While the creditor having the right to share in the fund, but not designated in the action by his name, is not in the beginning of it completely a party to it, he is a party in an important sense. The action is brought for him, and with a view to render it unnecessary, indeed improper, that he should sue in a separate action; it is for the assertion and enforcement of his right, if he chooses to take benefit from it. It may be said that he does not bring it; and so he does not by himself, but in such case the law allows another to bring it for him. It may be said that he might bring a separate action for himself; but if he should he would do so at the peril of being interrupted in its prosecution by an injunction and compelled to seek relief in the creditor's action. From the beginning of the action such creditor has an inchoate interest in it; by it he demands the payment of his debt and begins to seek legal redress in that respect, and he thus stops the running of the statute of limitation against it, and all controversy as to his debt, however it may arise in the course of the action, so far as the same may be affected by the beginning of legal proceedings on his part, must have relation to the beginning of the action.

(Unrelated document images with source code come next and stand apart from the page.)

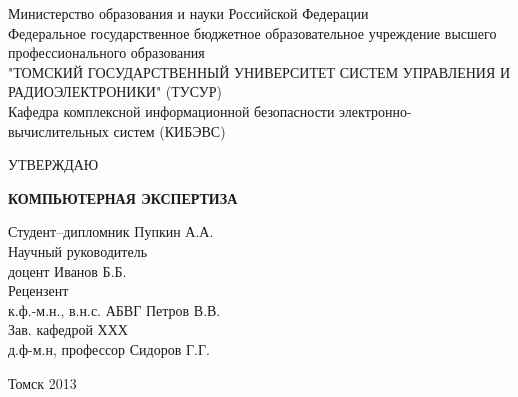 \begin{titlepage}
\newpage

\begin{center}
Министерство образования и науки Российской Федерации \\
\vspace{1cm}
Федеральное государственное бюджетное образовательное учреждение высшего профессионального образования\\
"ТОМСКИЙ ГОСУДАРСТВЕННЫЙ УНИВЕРСИТЕТ СИСТЕМ УПРАВЛЕНИЯ И РАДИОЭЛЕКТРОНИКИ" (ТУСУР) \\
\vspace{1cm}
Кафедра комплексной информационной безопасности электронно-вычислительных систем (КИБЭВС)\\
\end{center}

\begin{flushright}
УТВЕРЖДАЮ\\
\end{flushright}

\vspace{8em}

\begin{center}
\Large 
\end{center}

\vspace{2.5em}

\begin{center}
\textsc{\textbf{КОМПЬЮТЕРНАЯ ЭКСПЕРТИЗА}}
\end{center}

\vspace{6em}

\begin{flushleft}
Студент--дипломник \hrulefill Пупкин А.А. \\
\vspace{1.5em}
Научный руководитель \\
доцент \hrulefill Иванов Б.Б.\\
\vspace{1.5em}
Рецензент \\
к.ф.-м.н., в.н.с. АБВГ \hrulefill Петров В.В.\\
\vspace{1.5em}
Зав. кафедрой \No ХХХ \\
д.ф-м.н, профессор \hrulefill Сидоров Г.Г.
\end{flushleft}

\vspace{\fill}

\begin{center}
Томск 2013
\end{center}

\end{titlepage}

It would be a strange anomaly in the law if it should thus allow an action to be brought for a party, and he (272) should be thus encouraged to rely upon it and not seek legal redress otherwise than by it, and yet when he came in the course of the action, to prove his debt and share in the fund, to treat him as having, by such reliance, lost it by the lapse of time, happening after the bringing of the action! The law will not mislead; it is just and faithful and will not tolerate, much less uphold, a rule of practice that works such injustice and absurdity.

The rule that the bringing of the action prevents the running of the statute of limitation as to the debt of each creditor, whether designated in the original process or the complaint by name or not, is, it seems to us, just and reasonable. This is the English rule, and is sanctioned by judicial precedent and text writers recognized as high authorities by all courts. In Sterndale v. Hankinson, 1 Simon, 393 (Cond. Eng. Ch. R., 197), the Vice Chancellor said: "I entertain no doubt that every creditor has, after the filing of the bill, an inchoate interest in the suit to the extent of its being considered as a demand and to prevent his being shut out because the plaintiff has not obtained a decree within six years."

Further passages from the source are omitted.